The Facts: U.S. Auto Parts Network, Inc. (the “Company”) was organized under the laws of a state other than Massachusetts; was headquartered outside Massachusetts; had no offices (leased or owned), inventory, facilities, or equipment in Massachusetts; had no employees or representatives in Massachusetts; and delivered its goods to Massachusetts customers by common carrier from locations outside Massachusetts. The Company sold automobile parts via the Internet through websites and mobile applications (an “online” retailer) to customers located in Massachusetts. The sales and use tax period at issue was October 1, 2017, to October 31, 2017, for which the Company did not register for or collect and remit sales or use tax.

The Company’s business included three activities. A customer could download mobile applications onto portable devices located in Massachusetts.

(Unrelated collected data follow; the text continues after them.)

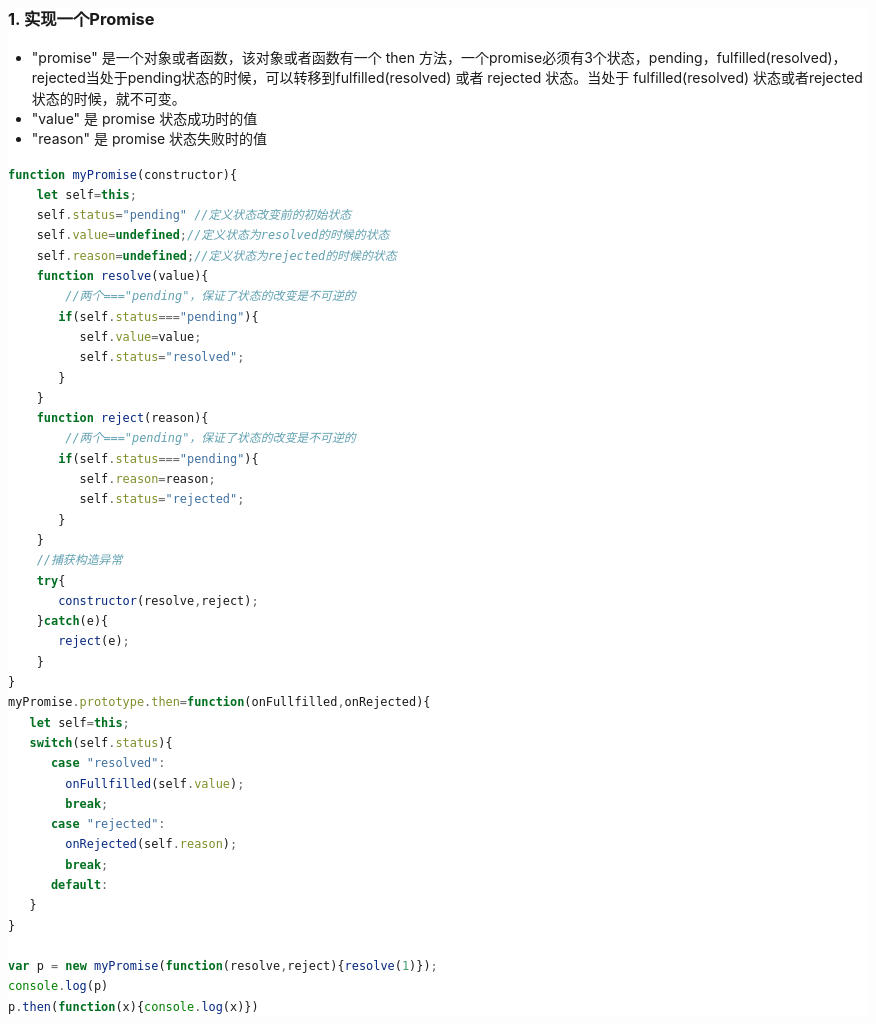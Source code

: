 ### 1. 实现一个Promise

+ "promise" 是一个对象或者函数，该对象或者函数有一个 then 方法，一个promise必须有3个状态，pending，fulfilled(resolved)，rejected当处于pending状态的时候，可以转移到fulfilled(resolved) 或者 rejected 状态。当处于 fulfilled(resolved)  状态或者rejected 状态的时候，就不可变。
+ "value" 是 promise 状态成功时的值
+ "reason" 是 promise 状态失败时的值

```javascript
function myPromise(constructor){
    let self=this;
    self.status="pending" //定义状态改变前的初始状态
    self.value=undefined;//定义状态为resolved的时候的状态
    self.reason=undefined;//定义状态为rejected的时候的状态
    function resolve(value){
        //两个==="pending"，保证了状态的改变是不可逆的
       if(self.status==="pending"){
          self.value=value;
          self.status="resolved";
       }
    }
    function reject(reason){
        //两个==="pending"，保证了状态的改变是不可逆的
       if(self.status==="pending"){
          self.reason=reason;
          self.status="rejected";
       }
    }
    //捕获构造异常
    try{
       constructor(resolve,reject);
    }catch(e){
       reject(e);
    }
}
myPromise.prototype.then=function(onFullfilled,onRejected){
   let self=this;
   switch(self.status){
      case "resolved":
        onFullfilled(self.value);
        break;
      case "rejected":
        onRejected(self.reason);
        break;
      default:       
   }
}

var p = new myPromise(function(resolve,reject){resolve(1)});
console.log(p)
p.then(function(x){console.log(x)})
```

When customers accessed the Company’s website the Company delivered small data and text files to customers’ computers (the files, referred to as “cookies,” record and maintain data about the customer’s online activities) to the Internet browser of the customer’s device. The Company also used content delivery networks (each a “CDN”) operated by third parties that enabled website users to access the third-party servers rather than a website host’s servers to speed communications by shortening the transmission distance for certain information.

A Massachusetts DOR (“MADOR”) regulation stated that commencing October 1, 2017, a non-domiciliary vendor that otherwise met sales thresholds and employed applications, cookies, or CDNs in connection with sales in Massachusetts had to register and collect/remit Massachusetts sales or use tax. MADOR explained the purported incursions to its jurisdiction via the applications, cookies, and CDNs “as ‘electrons’ existing in the Commonwealth” that created nexus by application of its regulation and retroactive application of the Wayfair decision.

The Decision: The Supreme Judicial Court of Massachusetts held that Wayfair could not be applied retroactively in conjunction with the pre-Wayfair regulation. It further held that under the U.S. Supreme Court’s earlier case law (holding that a sales or use tax collection obligation could not be imposed by a state on a non-domiciliary vendor that did not have a physical presence in that taxing state and delivered goods to customers in the state via common carrier or U.S. Mail reasoning so based on the dormant Commerce Clause of the U.S. Constitution), the purported “electrons” existing in the Commonwealth did not constitute a substantial nexus.

DISCLAIMER: Because of the generality of this update, the information provided herein may not be applicable in all situations and should not be acted upon without specific legal advice based on particular situations.